EXERCISE GOAL
All lines in the material containing the word "coefficient" need to be copied.

DATA EXTRACT
......

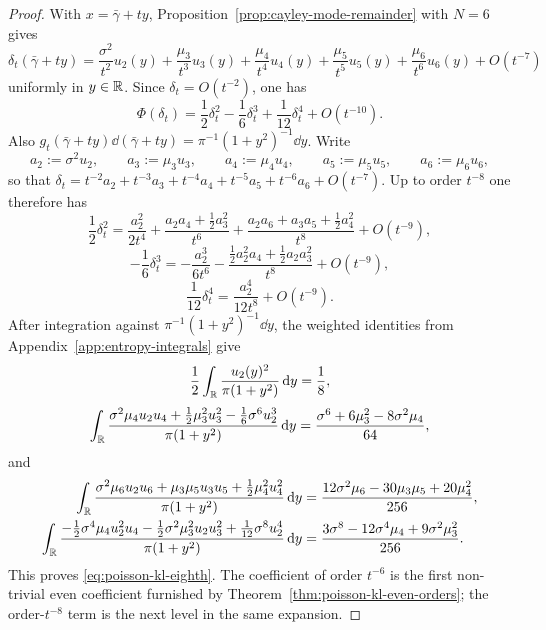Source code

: \begin{proof}
With $x=\bar\gamma+ty$, Proposition~\ref{prop:cayley-mode-remainder} with
$N=6$ gives
\[
\delta_t(\bar\gamma+ty)
=\frac{\sigma^2}{t^2}u_2(y)
+\frac{\mu_3}{t^3}u_3(y)
+\frac{\mu_4}{t^4}u_4(y)
+\frac{\mu_5}{t^5}u_5(y)
+\frac{\mu_6}{t^6}u_6(y)
+O(t^{-7})
\]
uniformly in $y\in\RR$.  Since $\delta_t=O(t^{-2})$, one has
\[
\Phi(\delta_t)
=\frac12\delta_t^2-\frac16\delta_t^3+\frac1{12}\delta_t^4+O(t^{-10}).
\]
Also $g_t(\bar\gamma+ty)\dd(\bar\gamma+ty)=\pi^{-1}(1+y^2)^{-1}\dd y$.
Write
\[
a_2:=\sigma^2u_2,\qquad a_3:=\mu_3u_3,\qquad a_4:=\mu_4u_4,
\qquad a_5:=\mu_5u_5,\qquad a_6:=\mu_6u_6,
\]
so that $\delta_t=t^{-2}a_2+t^{-3}a_3+t^{-4}a_4+t^{-5}a_5+t^{-6}a_6+O(t^{-7})$.
Up to order $t^{-8}$ one therefore has
\[
\frac12\delta_t^2
=\frac{a_2^2}{2t^4}
+\frac{a_2a_4+\frac12 a_3^2}{t^6}
+\frac{a_2a_6+a_3a_5+\frac12 a_4^2}{t^8}
+O(t^{-9}),
\]
\[
-\frac16\delta_t^3
=-\frac{a_2^3}{6t^6}
-\frac{\frac12 a_2^2a_4+\frac12 a_2a_3^2}{t^8}
+O(t^{-9}),
\]
\[
\frac1{12}\delta_t^4
=\frac{a_2^4}{12t^8}+O(t^{-9}).
\]
After integration against $\pi^{-1}(1+y^2)^{-1}\dd y$, the weighted
identities from Appendix~\ref{app:entropy-integrals} give
\[
\frac12\int_{\RR}\frac{u_2(y)^2}{\pi(1+y^2)}\dd y=\frac18,
\]
\[
\int_{\RR}\frac{\sigma^2\mu_4u_2u_4+\frac12\mu_3^2u_3^2-\frac16\sigma^6u_2^3}
{\pi(1+y^2)}\dd y
=\frac{\sigma^6+6\mu_3^2-8\sigma^2\mu_4}{64},
\]
and
\begin{align*}
\int_{\RR}
\frac{\sigma^2\mu_6u_2u_6+\mu_3\mu_5u_3u_5+\frac12\mu_4^2u_4^2}
{\pi(1+y^2)}\dd y
&=\frac{12\sigma^2\mu_6-30\mu_3\mu_5+20\mu_4^2}{256},
\\
\int_{\RR}
\frac{-\frac12\sigma^4\mu_4u_2^2u_4-\frac12\sigma^2\mu_3^2u_2u_3^2
+\frac1{12}\sigma^8u_2^4}{\pi(1+y^2)}\dd y
&=\frac{3\sigma^8-12\sigma^4\mu_4+9\sigma^2\mu_3^2}{256}.
\end{align*}
This proves \eqref{eq:poisson-kl-eighth}.  The coefficient of order
$t^{-6}$ is the first non-trivial even coefficient furnished by
Theorem~\ref{thm:poisson-kl-even-orders}; the order-$t^{-8}$ term is the
next level in the same expansion.
\end{proof}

......

TASK RESPONSE
This proves \eqref{eq:poisson-kl-eighth}.  The coefficient of order
$t^{-6}$ is the first non-trivial even coefficient furnished by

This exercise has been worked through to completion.